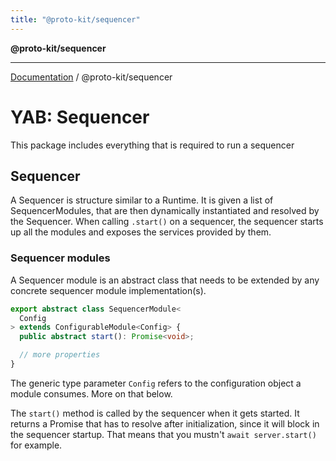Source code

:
 ```yaml
---
title: "@proto-kit/sequencer"
---
```


**@proto-kit/sequencer**

***

[Documentation](../../README.md) / @proto-kit/sequencer

# YAB: Sequencer

This package includes everything that is required to run a sequencer

## Sequencer

A Sequencer is structure similar to a Runtime.
It is given a list of SequencerModules, that are then dynamically instantiated and resolved by the Sequencer.
When calling `.start()` on a sequencer, the sequencer starts up all the modules and exposes the services provided by them.

### Sequencer modules

A Sequencer module is an abstract class that needs to be extended by any concrete sequencer module implementation(s).

```typescript
export abstract class SequencerModule<
  Config
> extends ConfigurableModule<Config> {
  public abstract start(): Promise<void>;

  // more properties
}
```

The generic type parameter `Config` refers to the configuration object a module consumes.
More on that below.

The `start()` method is called by the sequencer when it gets started.
It returns a Promise that has to resolve after initialization, since it will block in the sequencer startup.
That means that you mustn't `await server.start()` for example.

****************

From the records, copy every line that has the string "Promise" in it.

  public abstract start(): Promise<void>;
It returns a Promise that has to resolve after initialization, since it will block in the sequencer startup.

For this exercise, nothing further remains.